10/11/2013 8:02:00 AM Ask the contractor: Pros and cons of leasing solar versus buying
Sandy Griffis Yavapai County Contractors Association
Q: My wife and I recently moved to Prescott from Oregon and we are thrilled with the number of sunny days in Prescott - so much so that we want solar. Should we lease or buy? -Aaron and Megan, Prescott
A: A solar lease would allow you to "go solar" for a lower up-front cost than an outright purchase. A solar lease is "full system management," meaning that the leasing company handles warranty issues and maintenance.
On the other hand, if you purchase a system, you need to be confident that the company be in business in several years for warranty and maintenance issues.
Some solar leasing companies insure your system so you do not have to cover it under your homeowners insurance. It is important to confirm what is covered in terms of your solar lease. They all vary. Some companies cover hail damage, while others do not. Some cover the inverter replacement and others do not.
Leasing versus purchase is specific to individual budget situations. Over a 20-year lease, the cost of the leased system is more than what a homeowner would pay for an outright purchase.
Jim Evans, executive solar sales consultant with SolarWorks, says that anyone who is thinking about solar should look at both options and determine which is best for their needs. The down payment on a solar lease varies from nothing to a few thousand dollars. This amount is tied into various factors such as the size of the unit, panel type, complexity of design, etc. Leases typically are 20 years.
With a lease, it is also important to confirm what happens if you sell your home before the lease is over. Can the lease be transferred to the new homeowner? Are you as the current homeowner responsible to pay for any remaining electricity in the contract? Can you purchase the system?
We have had situations with solar companies that have leased systems and then closed their doors. It is important to ensure that you are dealing with a well-financed, established solar company, and that they are financially strong. Make sure the lease contract indicates that if the company does declare bankruptcy or close their doors, you are able to keep your solar system and will continue to receive the renewable benefits. In this case, usually another solar company will pick up the maintenance and warranty.
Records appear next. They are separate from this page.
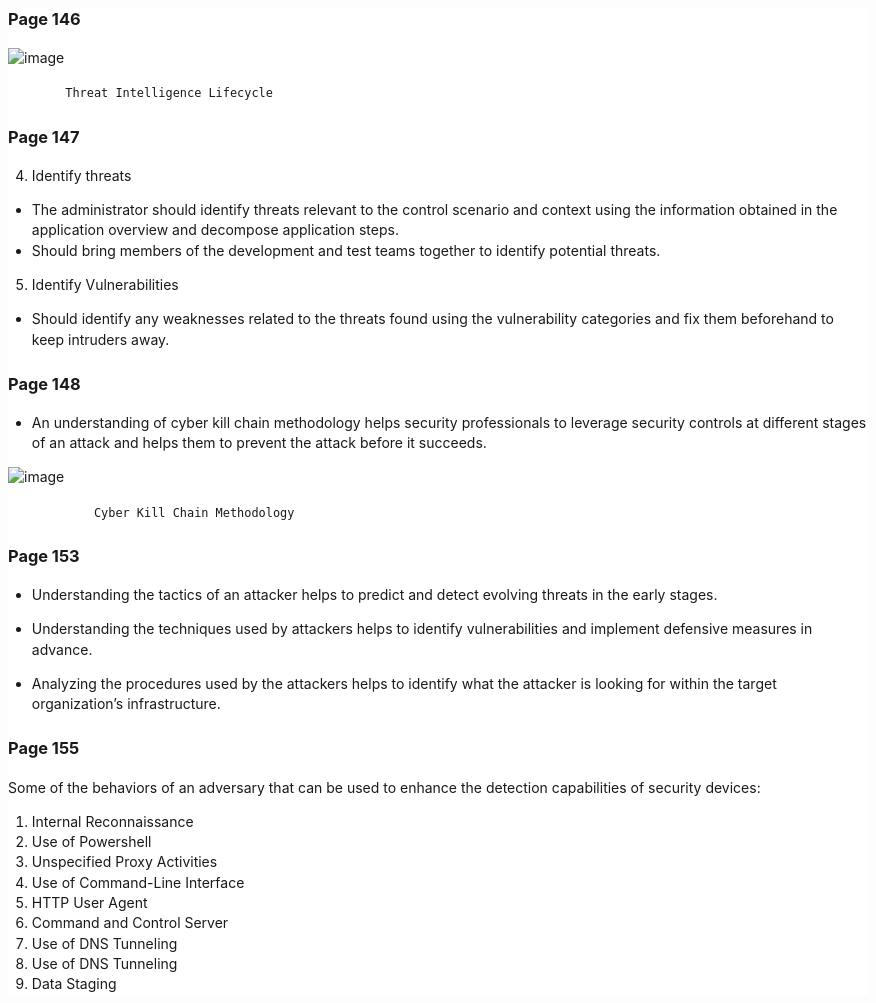 ### **Page 146**

![image](https://github.com/ocoretech/CTF-workbook/assets/67775716/de892828-a1c3-4a1d-a6ec-1fce59692841)


            Threat Intelligence Lifecycle


### **Page 147**

4. Identify threats
* The administrator should identify threats relevant to the control scenario and context using the information obtained in the application overview and decompose application steps.
* Should bring members of the development and test teams together to identify potential threats.

5. Identify Vulnerabilities
* Should identify any weaknesses related to the threats found using the vulnerability categories and fix them beforehand to keep intruders away.

### **Page 148**

* An understanding of cyber kill chain methodology helps security professionals to leverage security controls at different stages of an attack and helps them to prevent the attack before it succeeds.

![image](https://github.com/ocoretech/CTF-workbook/assets/67775716/356e7e35-7241-4147-80da-5bb72abd596f)

                Cyber Kill Chain Methodology

### **Page 153**

* Understanding the tactics of an attacker helps to predict and detect evolving threats in the early stages.

* Understanding the techniques used by attackers helps to identify vulnerabilities and implement defensive measures in advance.

* Analyzing the procedures used by the attackers helps to identify what the attacker is looking for within the target organization’s infrastructure.

### **Page 155**

Some of the behaviors of an adversary that can be used to enhance the detection capabilities of security devices: 

1. Internal Reconnaissance
2. Use of Powershell
3. Unspecified Proxy Activities
4. Use of Command-Line Interface
5. HTTP User Agent
6. Command and Control Server
7. Use of DNS Tunneling
8. Use of DNS Tunneling
9. Data Staging

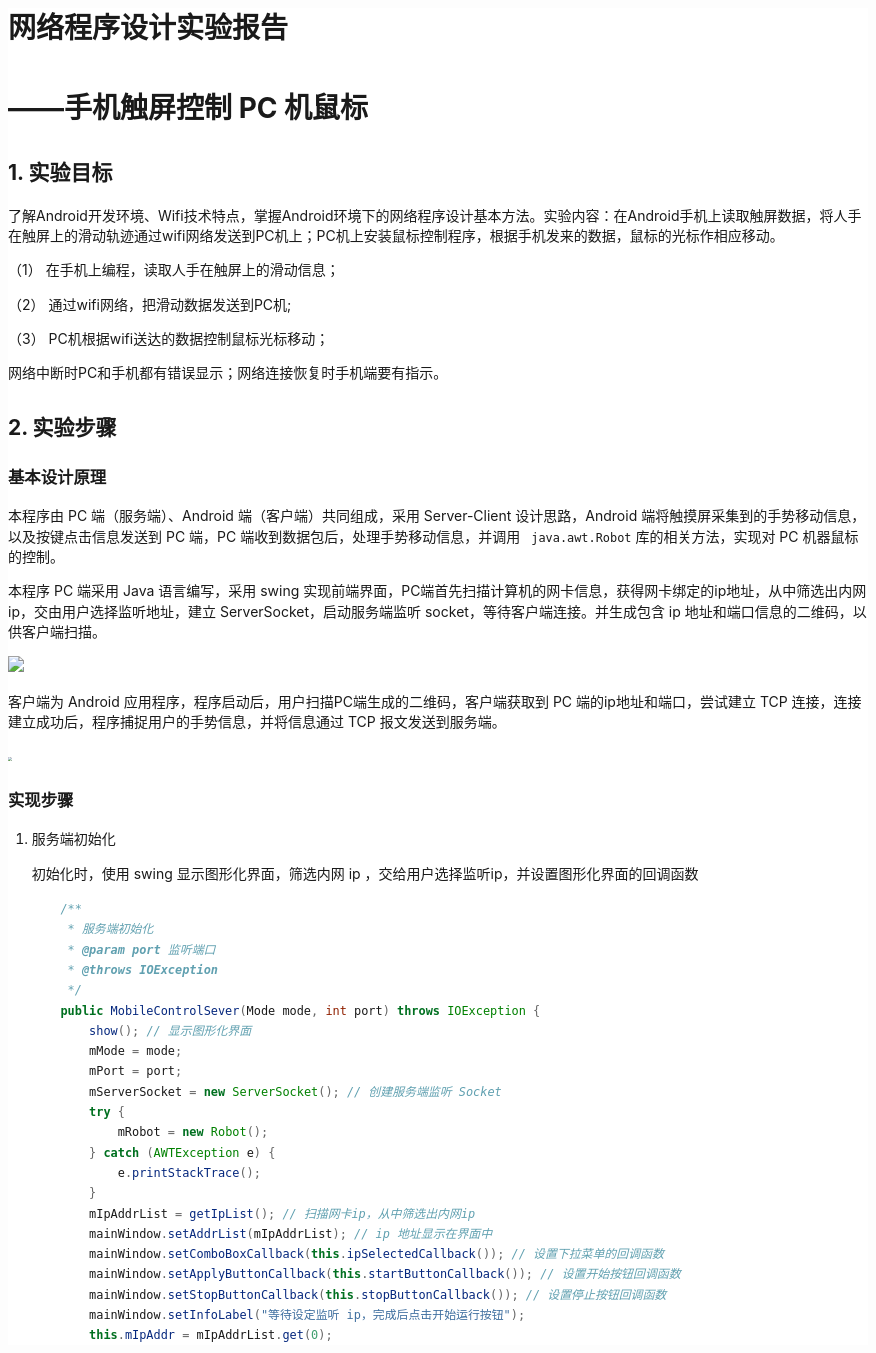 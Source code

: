# 网络程序设计实验报告

# ——手机触屏控制 PC 机鼠标



## 1. 实验目标

了解Android开发环境、Wifi技术特点，掌握Android环境下的网络程序设计基本方法。实验内容：在Android手机上读取触屏数据，将人手在触屏上的滑动轨迹通过wifi网络发送到PC机上；PC机上安装鼠标控制程序，根据手机发来的数据，鼠标的光标作相应移动。

（1）     在手机上编程，读取人手在触屏上的滑动信息；

（2）     通过wifi网络，把滑动数据发送到PC机;

（3）     PC机根据wifi送达的数据控制鼠标光标移动；

网络中断时PC和手机都有错误显示；网络连接恢复时手机端要有指示。

## 2. 实验步骤

### 基本设计原理

本程序由 PC 端（服务端）、Android 端（客户端）共同组成，采用 Server-Client 设计思路，Android 端将触摸屏采集到的手势移动信息，以及按键点击信息发送到 PC 端，PC 端收到数据包后，处理手势移动信息，并调用 ` java.awt.Robot` 库的相关方法，实现对 PC 机器鼠标的控制。

本程序 PC 端采用 Java 语言编写，采用 swing 实现前端界面，PC端首先扫描计算机的网卡信息，获得网卡绑定的ip地址，从中筛选出内网 ip，交由用户选择监听地址，建立 ServerSocket，启动服务端监听 socket，等待客户端连接。并生成包含 ip 地址和端口信息的二维码，以供客户端扫描。

![](http://media.sumblog.cn/img/20200723191742.png?imageslim)

客户端为 Android 应用程序，程序启动后，用户扫描PC端生成的二维码，客户端获取到 PC 端的ip地址和端口，尝试建立 TCP 连接，连接建立成功后，程序捕捉用户的手势信息，并将信息通过 TCP 报文发送到服务端。

<img src="http://media.sumblog.cn/img/20200723191856.jpg?imageslim" style="zoom: 25%;" />

### 实现步骤

1. 服务端初始化

   初始化时，使用 swing 显示图形化界面，筛选内网 ip ，交给用户选择监听ip，并设置图形化界面的回调函数

   ```java
       /**
        * 服务端初始化
        * @param port 监听端口
        * @throws IOException
        */
       public MobileControlSever(Mode mode, int port) throws IOException {
           show(); // 显示图形化界面
           mMode = mode;
           mPort = port;
           mServerSocket = new ServerSocket(); // 创建服务端监听 Socket
           try {
               mRobot = new Robot();
           } catch (AWTException e) {
               e.printStackTrace();
           }
           mIpAddrList = getIpList(); // 扫描网卡ip，从中筛选出内网ip
           mainWindow.setAddrList(mIpAddrList); // ip 地址显示在界面中
           mainWindow.setComboBoxCallback(this.ipSelectedCallback()); // 设置下拉菜单的回调函数
           mainWindow.setApplyButtonCallback(this.startButtonCallback()); // 设置开始按钮回调函数
           mainWindow.setStopButtonCallback(this.stopButtonCallback()); // 设置停止按钮回调函数
           mainWindow.setInfoLabel("等待设定监听 ip，完成后点击开始运行按钮");
           this.mIpAddr = mIpAddrList.get(0);
   ```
Leasing a solar system is a good way for you to go solar without the large financial payment up front; however, you do pay more over a 20-year lease versus a purchase.
We are very fortunate that Prescott has top-drawer photovoltaic installation companies that are knowledgeable on design, installation, purchase and leasing of solar systems. Any of these companies can give you the comparative advantages and disadvantages, design overview, and whether solar is right for your home. They can provide an accurate cost, production and savings estimate based on their model. It is important to talk with more than one solar company because they use different panels and design models.
Contact Jim Evans with Solar Works at 499-4445; Ben Mancini with EV Solar at 636-2201; or Travis Purington of Pur Solar at 821-0891.
Yavapai County Contractors Association (YCCA) is a professional association representing licensed, bonded and insured contractors, suppliers, distributors and business entities. Call YCCA for information on hiring a contractor at 778-0040. Submit questions to email@example.com or through www.ycca.org.
Posted: Saturday, October 12, 2013
Article comment by:
"A solar lease would allow you to "go solar" for a lower up-front cost than an outright purchase. A solar lease is "full system management," meaning that the leasing company handles warranty issues and maintenance." This is no longer true. Today, homeowners can get a $0 down solar loan instead of an expensive solar lease and keep their 30% federal tax credit and any applicable cash rebate for a much better return on investment than a lease. Also, solar lease and PPA companies charge so much more for their systems when compared to a purchase, that it is actually the homeowner who is paying for their own maintenance and repairs. And good luck ever selling your home with a solar lease attached to it. What homebuyer will want to assume your remaining lease payments on a used system when they can buy a brand new solar system for tens of thousands less?